The launch of Outlook personal mail service by Microsoft is a masterstroke, from all perspectives, that visibly kills many birds with just one throw.
It promptly de-incentivizes churn from Hotmail to non-Microsoft mail services, communicates a unified communications roadmap better than most of the competition, makes the most easily understandable cloud statement ever, and prepares ground for doing much more. 
The social mail appeal: Outlook is without doubt a next-generation email service, and has the features and the potential to draw users from Gmail and Yahoo! Mail just as the competition has successfully attracted users away from Hotmail over the past several years. In particular, its integration with leading social media platforms like FacebookLinkedIn and YouTube could be a big draw with Gen Y and Z users, more so as it doesn’t make them wary of being led into yet another social media activity. In fact, assuming that Hotmail and Outlook would coexist for a reasonably long period, their combined user bases could potentially push Microsoft to the top. (See also http://www.businessandmarket.net/2012/08/outlook-and-hotmail-two-mail-services.html)

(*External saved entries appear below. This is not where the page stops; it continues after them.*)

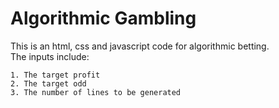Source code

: # Algorithmic Gambling
This is an html, css and javascript code for algorithmic betting.  
The inputs include:
```
1. The target profit
2. The target odd
3. The number of lines to be generated
```
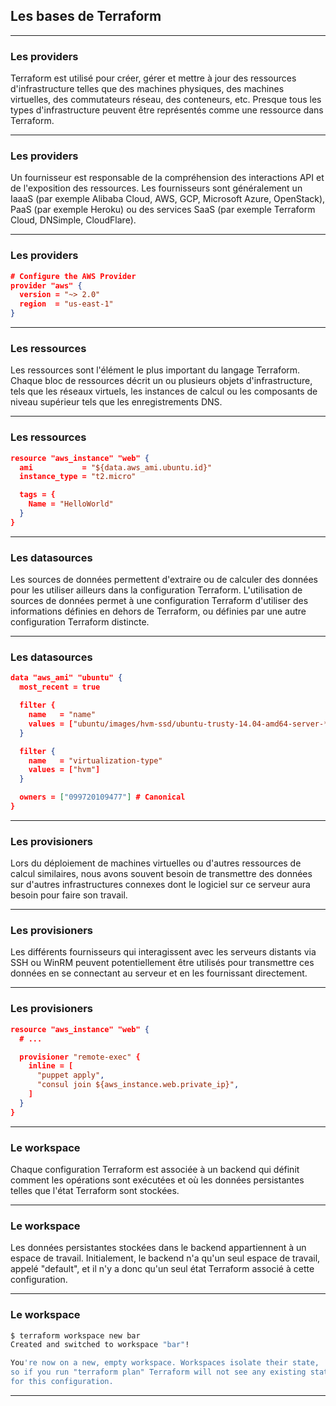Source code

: ## Les bases de Terraform

----

### Les providers

Terraform est utilisé pour créer, gérer et mettre à jour des ressources d'infrastructure telles que des machines physiques, des machines virtuelles, des commutateurs réseau, des conteneurs, etc. Presque tous les types d'infrastructure peuvent être représentés comme une ressource dans Terraform.

----

### Les providers

Un fournisseur est responsable de la compréhension des interactions API et de l'exposition des ressources. Les fournisseurs sont généralement un IaaaS (par exemple Alibaba Cloud, AWS, GCP, Microsoft Azure, OpenStack), PaaS (par exemple Heroku) ou des services SaaS (par exemple Terraform Cloud, DNSimple, CloudFlare).

----

### Les providers

```json
# Configure the AWS Provider
provider "aws" {
  version = "~> 2.0"
  region  = "us-east-1"
}
```

----

### Les ressources

Les ressources sont l'élément le plus important du langage Terraform. Chaque bloc de ressources décrit un ou plusieurs objets d'infrastructure, tels que les réseaux virtuels, les instances de calcul ou les composants de niveau supérieur tels que les enregistrements DNS.

----

### Les ressources

```json
resource "aws_instance" "web" {
  ami           = "${data.aws_ami.ubuntu.id}"
  instance_type = "t2.micro"

  tags = {
    Name = "HelloWorld"
  }
}
```

----

### Les datasources

Les sources de données permettent d'extraire ou de calculer des données pour les utiliser ailleurs dans la configuration Terraform. L'utilisation de sources de données permet à une configuration Terraform d'utiliser des informations définies en dehors de Terraform, ou définies par une autre configuration Terraform distincte.

----

### Les datasources

```json
data "aws_ami" "ubuntu" {
  most_recent = true

  filter {
    name   = "name"
    values = ["ubuntu/images/hvm-ssd/ubuntu-trusty-14.04-amd64-server-*"]
  }

  filter {
    name   = "virtualization-type"
    values = ["hvm"]
  }

  owners = ["099720109477"] # Canonical
}
```

----

### Les provisioners

Lors du déploiement de machines virtuelles ou d'autres ressources de calcul similaires, nous avons souvent besoin de transmettre des données sur d'autres infrastructures connexes dont le logiciel sur ce serveur aura besoin pour faire son travail.

----

### Les provisioners

Les différents fournisseurs qui interagissent avec les serveurs distants via SSH ou WinRM peuvent potentiellement être utilisés pour transmettre ces données en se connectant au serveur et en les fournissant directement.

----

### Les provisioners

```json
resource "aws_instance" "web" {
  # ...

  provisioner "remote-exec" {
    inline = [
      "puppet apply",
      "consul join ${aws_instance.web.private_ip}",
    ]
  }
}
```

----

### Le workspace

Chaque configuration Terraform est associée à un backend qui définit comment les opérations sont exécutées et où les données persistantes telles que l'état Terraform sont stockées.

----

### Le workspace

Les données persistantes stockées dans le backend appartiennent à un espace de travail. Initialement, le backend n'a qu'un seul espace de travail, appelé "default", et il n'y a donc qu'un seul état Terraform associé à cette configuration.

----

### Le workspace

```bash
$ terraform workspace new bar
Created and switched to workspace "bar"!

You're now on a new, empty workspace. Workspaces isolate their state,
so if you run "terraform plan" Terraform will not see any existing state
for this configuration.
```

----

Big stride towards UC: The promised integration with Skype, along with the inherent presence and calendaring features as well as the new social media integration, could make the unified communication offering in Outlook really very strong and more importantly, cost effective and easy to use. With more and more Windows Phone devices in users’ hands, that could give Microsoft overall some good and steady gains.
Explains cloud intuitively: Outlook has been the most widely deployed and used email application across industries and geographies. Putting that application on the web or the cloud instantly communicates and exemplifies the cloud model for other Microsoft applications as well. That would make it a ready-for-reference proof-of-concept for Microsoft when engaging potential customers for its various cloud-based services. (See also http://www.businessandmarket.net/2012/08/outlook-can-be-catalyst-for-adoption-of.html)

Now the most important part of all: none of the above could have been argued had Microsoft employed for this anything other than Outlook, let alone Hotmail. Moreover, one hardly saw this coming, especially after the interests Microsoft had exhibited in Yahoo! from time to time. And that’s one more reason why the move is a masterstroke!